YOUR OBJECTIVE
Starting with the line that mentions "in Site Header", repeat each line verbatim until the entries end, both ends included.

+++ EXCERPTED DATA +++

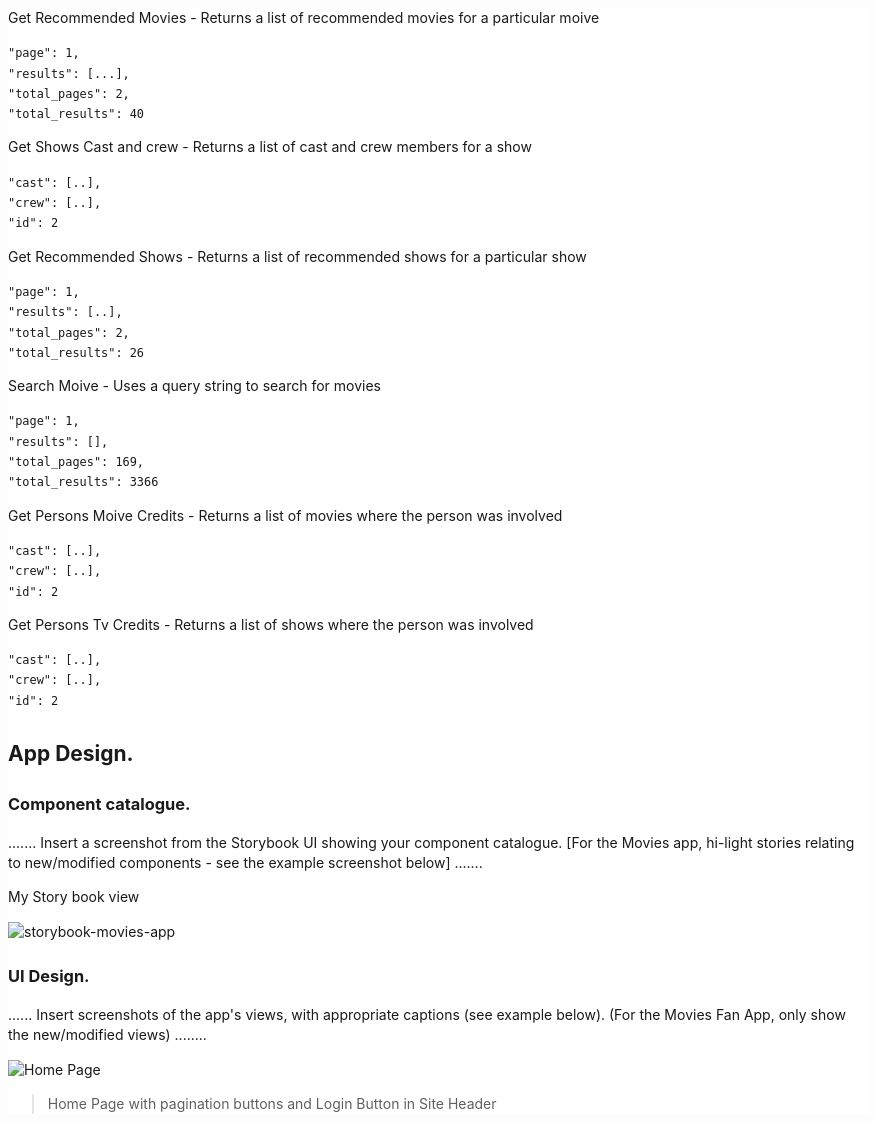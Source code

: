 Get Recommended Movies - Returns a list of recommended movies for a particular moive

    "page": 1,
    "results": [...],
    "total_pages": 2,
    "total_results": 40

Get Shows Cast and crew - Returns a list of cast and crew members for a show

    "cast": [..],
    "crew": [..],
    "id": 2

Get Recommended Shows - Returns a list of recommended shows for a particular show

    "page": 1,
    "results": [..],
    "total_pages": 2,
    "total_results": 26

Search Moive - Uses a query string to search for movies

    "page": 1,
    "results": [],
    "total_pages": 169,
    "total_results": 3366

Get Persons Moive Credits - Returns a list of movies where the person was involved

    "cast": [..],
    "crew": [..],
    "id": 2
    
Get Persons Tv Credits - Returns a list of shows where the person was involved

    "cast": [..],
    "crew": [..],
    "id": 2

## App Design.

### Component catalogue.

....... Insert a screenshot from the Storybook UI showing your component catalogue. [For the Movies app, hi-light stories relating to new/modified components - see the example screenshot below] .......

My Story book view

![storybook-movies-app](https://user-images.githubusercontent.com/59771293/130106031-b8288904-bd0f-4c05-afa3-96be26ee301c.png)

### UI Design.

...... Insert screenshots of the app's views, with appropriate captions (see example below). (For the Movies Fan App, only show the new/modified views) ........

![Home Page](https://user-images.githubusercontent.com/59771293/130093435-c844046e-30e5-42f0-963f-8ef352a5cdc2.png)
>Home Page with pagination buttons and Login Button in Site Header


[model]: ./data.jpg
[view]: ./view.png
[stories]: ./storybook.png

+++

SOLUTION FOR THIS EXERCISE
>Home Page with pagination buttons and Login Button in Site Header


[model]: ./data.jpg
[view]: ./view.png
[stories]: ./storybook.png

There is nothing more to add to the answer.